SYDNEY: Australia will be confronting more than South Korea on pitch when they take to the pitch for the final of their own hosting of the final of the Asian Cup.

The bubble of football happiness threatens to be burst with confirmation from the Asian confederation’s own president that a number of its members want to kick Australia back down into Oceania.

Australia, ambitious to claim a greater and more competitve role on and off the pitch, left the Oceania confederation in 2006 to join Asia.

However the Socceroos’ success in claiming one of the AFC slots at the World Cup in Brazil last year has sparked irritated envy among some of the Gulf states at the other geographical extreme of the world game’s most far-flung confederation.

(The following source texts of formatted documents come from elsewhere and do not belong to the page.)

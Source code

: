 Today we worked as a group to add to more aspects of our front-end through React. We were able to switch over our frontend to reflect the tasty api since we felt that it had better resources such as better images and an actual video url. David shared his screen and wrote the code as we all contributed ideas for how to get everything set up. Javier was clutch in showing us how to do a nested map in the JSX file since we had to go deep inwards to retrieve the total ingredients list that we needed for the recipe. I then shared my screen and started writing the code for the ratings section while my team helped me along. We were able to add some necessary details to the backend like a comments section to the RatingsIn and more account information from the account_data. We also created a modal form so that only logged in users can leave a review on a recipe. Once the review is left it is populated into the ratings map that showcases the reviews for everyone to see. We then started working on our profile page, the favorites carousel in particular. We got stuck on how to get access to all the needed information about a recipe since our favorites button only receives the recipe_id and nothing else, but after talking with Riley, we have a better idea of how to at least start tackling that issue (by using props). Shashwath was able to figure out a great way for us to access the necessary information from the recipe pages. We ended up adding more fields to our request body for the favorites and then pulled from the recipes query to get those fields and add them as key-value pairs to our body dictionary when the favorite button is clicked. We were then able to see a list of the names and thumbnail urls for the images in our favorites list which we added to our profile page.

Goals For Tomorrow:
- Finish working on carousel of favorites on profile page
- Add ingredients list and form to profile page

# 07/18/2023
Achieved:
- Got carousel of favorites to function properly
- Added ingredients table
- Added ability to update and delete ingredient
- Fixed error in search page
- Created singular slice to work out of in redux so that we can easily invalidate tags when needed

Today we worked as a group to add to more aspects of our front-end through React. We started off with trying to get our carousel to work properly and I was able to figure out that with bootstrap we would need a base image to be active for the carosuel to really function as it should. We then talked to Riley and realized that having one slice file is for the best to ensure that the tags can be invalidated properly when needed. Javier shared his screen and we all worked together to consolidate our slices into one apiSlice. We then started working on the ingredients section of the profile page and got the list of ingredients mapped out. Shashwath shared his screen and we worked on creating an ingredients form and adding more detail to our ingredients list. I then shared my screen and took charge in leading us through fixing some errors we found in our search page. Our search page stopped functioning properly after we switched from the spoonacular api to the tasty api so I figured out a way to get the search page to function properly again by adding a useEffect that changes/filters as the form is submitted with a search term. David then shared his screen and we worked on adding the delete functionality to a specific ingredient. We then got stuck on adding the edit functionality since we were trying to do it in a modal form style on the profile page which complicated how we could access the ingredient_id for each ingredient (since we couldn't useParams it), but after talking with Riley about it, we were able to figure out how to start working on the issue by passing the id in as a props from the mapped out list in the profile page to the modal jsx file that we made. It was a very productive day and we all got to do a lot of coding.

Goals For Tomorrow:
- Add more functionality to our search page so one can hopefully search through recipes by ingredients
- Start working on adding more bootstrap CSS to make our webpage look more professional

AFC president Sheikh Salman Bin Ebrahim Al-Khalifa has admitted to the antagonism in comments to a newspaper in the United Arab Emirates. He said there was a growing feeling among Arab nations that Australia should be excluded, and added that “Arabs are not the only ones” seeking their removal.

Middle East nations, already concerned by the rise of China and world federation FIFA’s courtship of India, see their international opportunities increasingly diminished.

Salman, interviewed in Al-Ittihad, said: “Australia joined the AFC before I was elected as the president. At that time, the AFC general assembly made no resolution about re-assessing Australia’s membership to determine whether it will stay or be evicted.

“There are indications that prove that such desire exists among the confederations of west Asia to evict Australia. But I also know that the Arabs are not the only ones who are not convinced that Australia’s membership in Asia’s football is feasible.”

David Gallop, chief executive of Football Federation Australia, described the revelation as “extremely surprising.”

He said: “We are newcomers to AFC but our commitment to participate in competitions, membership of important AFC committees and general sharing of ideas and programs increases every year.

“We celebrate the diversity of the Asian region and this tournament has shown our contribution can go beyond football to create and foster social and political bridges between key trading partners in the region.”

Gallop said Australia contributed to the AFC economically and said membership of Asia would strengthen the links with teh rest of the continent.

“Importantly, Australia is also in the top five markets for television rights in the entire confederation. It has been educational for Australians and Australia’s multiculturalism has been on show. We have educated over 50,000 children about Asia through our Asian Cup primary school course.”